Find the word "library" in the listing, and copy out each line where it turns up.

=== Supplied material ===

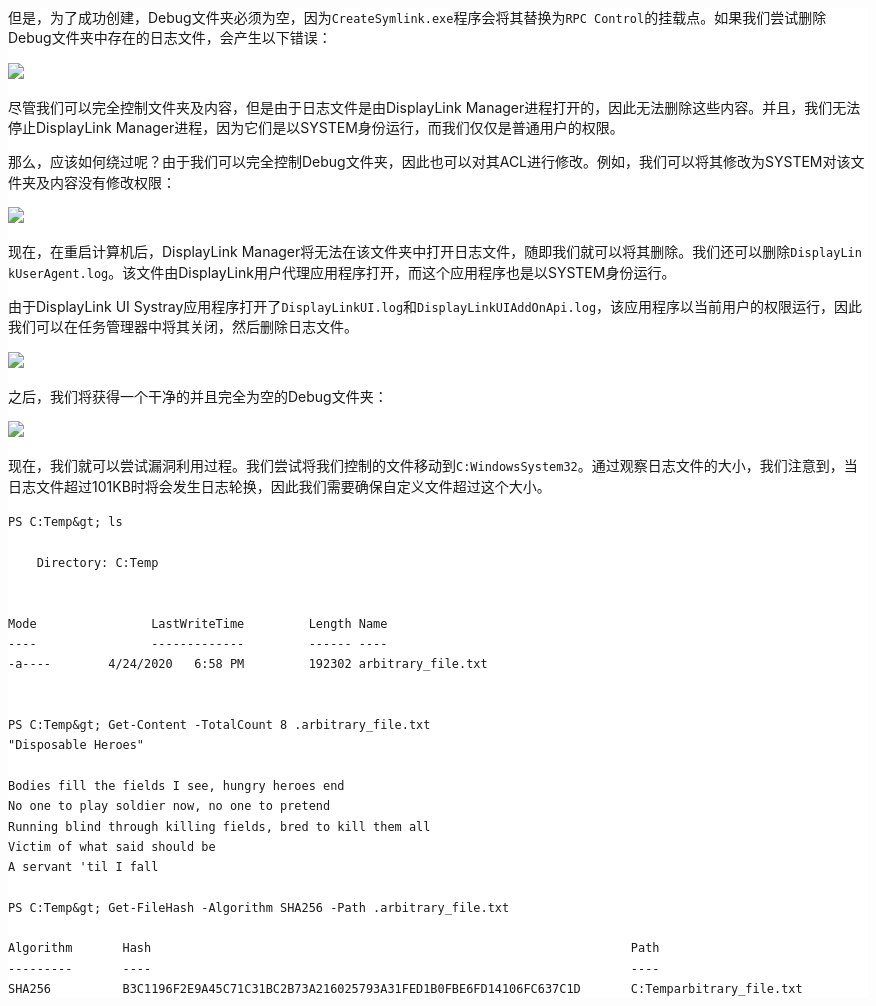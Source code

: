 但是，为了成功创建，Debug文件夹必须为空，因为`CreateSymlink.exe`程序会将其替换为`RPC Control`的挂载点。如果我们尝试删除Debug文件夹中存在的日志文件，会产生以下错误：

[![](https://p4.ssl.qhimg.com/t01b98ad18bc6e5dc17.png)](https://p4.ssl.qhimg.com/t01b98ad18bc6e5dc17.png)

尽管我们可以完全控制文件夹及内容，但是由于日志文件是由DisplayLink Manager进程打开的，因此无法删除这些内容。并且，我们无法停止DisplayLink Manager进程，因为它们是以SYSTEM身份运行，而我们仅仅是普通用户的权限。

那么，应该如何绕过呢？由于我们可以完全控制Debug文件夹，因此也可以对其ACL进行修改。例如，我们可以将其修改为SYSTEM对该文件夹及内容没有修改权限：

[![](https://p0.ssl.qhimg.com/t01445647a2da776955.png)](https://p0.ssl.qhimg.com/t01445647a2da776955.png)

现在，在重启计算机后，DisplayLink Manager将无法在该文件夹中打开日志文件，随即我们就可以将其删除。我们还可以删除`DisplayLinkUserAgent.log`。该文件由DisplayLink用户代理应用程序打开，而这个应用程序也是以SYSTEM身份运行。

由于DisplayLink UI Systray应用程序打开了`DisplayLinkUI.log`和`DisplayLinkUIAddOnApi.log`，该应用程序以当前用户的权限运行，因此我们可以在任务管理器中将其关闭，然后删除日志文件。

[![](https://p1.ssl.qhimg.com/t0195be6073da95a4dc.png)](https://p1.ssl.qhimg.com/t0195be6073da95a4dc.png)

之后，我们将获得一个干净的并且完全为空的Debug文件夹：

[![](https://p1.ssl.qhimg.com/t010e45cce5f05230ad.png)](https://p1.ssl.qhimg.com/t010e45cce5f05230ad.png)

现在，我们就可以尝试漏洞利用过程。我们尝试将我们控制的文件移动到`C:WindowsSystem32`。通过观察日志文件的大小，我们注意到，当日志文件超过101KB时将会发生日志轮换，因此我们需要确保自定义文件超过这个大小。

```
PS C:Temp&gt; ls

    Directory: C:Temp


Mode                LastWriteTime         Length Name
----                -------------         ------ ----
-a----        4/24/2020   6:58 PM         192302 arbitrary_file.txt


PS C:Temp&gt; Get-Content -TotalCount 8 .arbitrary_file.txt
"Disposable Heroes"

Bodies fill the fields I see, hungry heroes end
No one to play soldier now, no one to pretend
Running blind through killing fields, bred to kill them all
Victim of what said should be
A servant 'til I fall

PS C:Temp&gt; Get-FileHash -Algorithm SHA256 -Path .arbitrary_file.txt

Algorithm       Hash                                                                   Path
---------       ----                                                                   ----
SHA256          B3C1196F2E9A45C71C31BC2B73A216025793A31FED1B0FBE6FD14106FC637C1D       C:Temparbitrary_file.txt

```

===
=== Supplied material ===

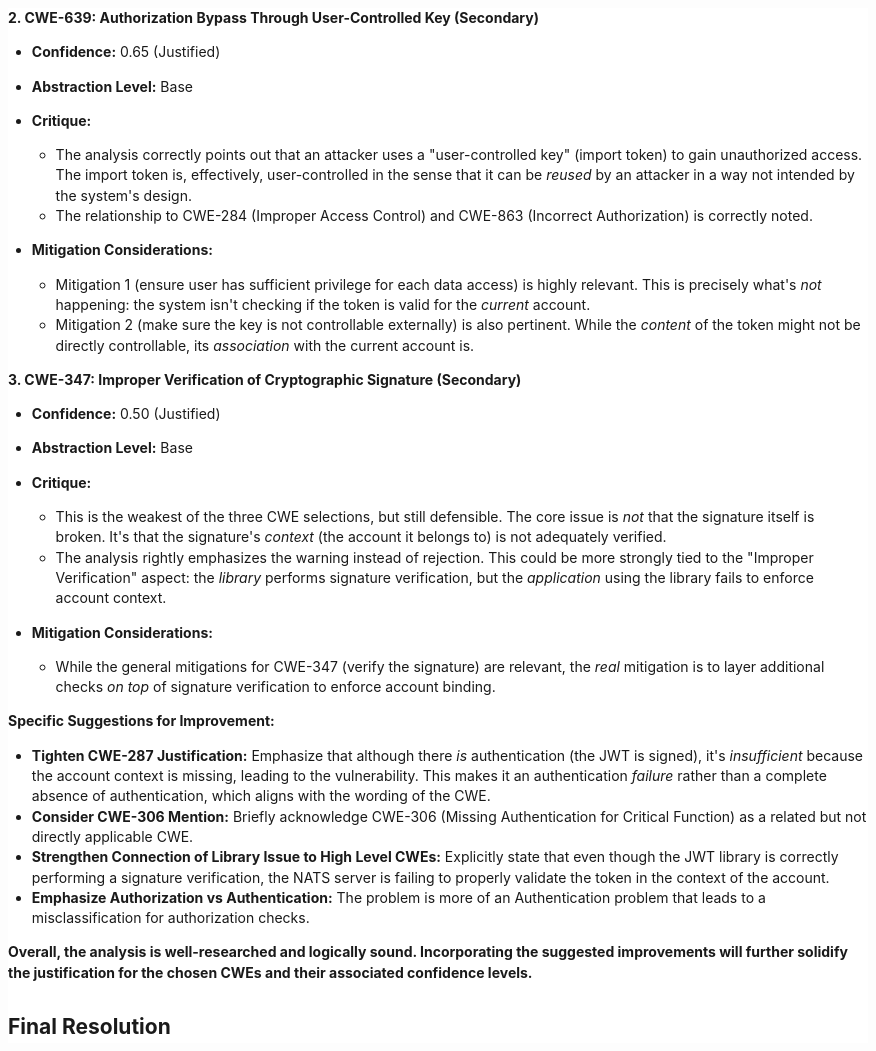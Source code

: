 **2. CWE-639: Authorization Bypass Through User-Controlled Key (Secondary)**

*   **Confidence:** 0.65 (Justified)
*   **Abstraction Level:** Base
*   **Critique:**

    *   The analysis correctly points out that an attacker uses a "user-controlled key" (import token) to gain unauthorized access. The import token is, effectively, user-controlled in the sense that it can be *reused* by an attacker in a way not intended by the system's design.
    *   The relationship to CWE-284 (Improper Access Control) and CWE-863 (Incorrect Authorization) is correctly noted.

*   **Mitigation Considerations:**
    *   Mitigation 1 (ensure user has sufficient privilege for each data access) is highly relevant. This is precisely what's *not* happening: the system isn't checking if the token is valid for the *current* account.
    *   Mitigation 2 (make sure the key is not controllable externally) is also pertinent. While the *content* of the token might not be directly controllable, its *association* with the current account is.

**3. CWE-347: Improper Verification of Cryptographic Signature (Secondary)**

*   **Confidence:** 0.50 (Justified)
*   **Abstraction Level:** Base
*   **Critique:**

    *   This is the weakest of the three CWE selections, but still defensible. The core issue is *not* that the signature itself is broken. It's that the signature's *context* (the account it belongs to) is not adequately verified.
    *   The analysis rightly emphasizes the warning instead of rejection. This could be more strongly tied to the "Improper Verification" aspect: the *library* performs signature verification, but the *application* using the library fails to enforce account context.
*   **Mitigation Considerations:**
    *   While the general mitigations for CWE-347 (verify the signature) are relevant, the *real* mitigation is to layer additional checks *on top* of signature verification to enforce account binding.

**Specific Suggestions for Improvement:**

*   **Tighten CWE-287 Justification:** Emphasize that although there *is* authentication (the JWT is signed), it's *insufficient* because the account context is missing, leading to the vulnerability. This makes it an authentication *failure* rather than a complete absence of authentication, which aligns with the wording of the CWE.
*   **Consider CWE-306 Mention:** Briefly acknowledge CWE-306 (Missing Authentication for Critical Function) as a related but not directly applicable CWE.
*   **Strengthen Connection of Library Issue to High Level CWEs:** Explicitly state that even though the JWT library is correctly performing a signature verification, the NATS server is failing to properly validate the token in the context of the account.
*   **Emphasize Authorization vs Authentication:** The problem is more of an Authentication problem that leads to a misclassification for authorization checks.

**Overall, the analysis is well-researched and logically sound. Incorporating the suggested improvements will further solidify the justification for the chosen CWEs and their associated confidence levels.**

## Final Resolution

===
=== Supplied material ===

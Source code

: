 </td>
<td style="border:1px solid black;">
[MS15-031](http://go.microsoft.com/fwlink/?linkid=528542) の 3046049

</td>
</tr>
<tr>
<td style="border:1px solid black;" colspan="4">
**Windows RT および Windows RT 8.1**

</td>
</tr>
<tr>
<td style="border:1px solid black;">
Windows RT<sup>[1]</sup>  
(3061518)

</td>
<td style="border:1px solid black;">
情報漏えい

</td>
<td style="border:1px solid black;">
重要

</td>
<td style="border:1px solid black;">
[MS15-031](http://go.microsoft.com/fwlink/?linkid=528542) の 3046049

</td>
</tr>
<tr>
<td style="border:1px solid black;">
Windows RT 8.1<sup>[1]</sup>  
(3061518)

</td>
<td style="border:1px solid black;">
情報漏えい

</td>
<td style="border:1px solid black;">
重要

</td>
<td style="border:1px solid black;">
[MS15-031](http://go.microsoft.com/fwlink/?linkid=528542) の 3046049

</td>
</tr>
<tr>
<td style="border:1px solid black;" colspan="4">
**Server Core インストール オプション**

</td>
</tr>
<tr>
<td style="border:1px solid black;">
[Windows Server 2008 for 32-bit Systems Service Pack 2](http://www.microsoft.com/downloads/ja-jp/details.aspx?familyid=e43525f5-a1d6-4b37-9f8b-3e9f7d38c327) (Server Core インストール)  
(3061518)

===

_Output below_:
    *   The analysis rightly emphasizes the warning instead of rejection. This could be more strongly tied to the "Improper Verification" aspect: the *library* performs signature verification, but the *application* using the library fails to enforce account context.
*   **Strengthen Connection of Library Issue to High Level CWEs:** Explicitly state that even though the JWT library is correctly performing a signature verification, the NATS server is failing to properly validate the token in the context of the account.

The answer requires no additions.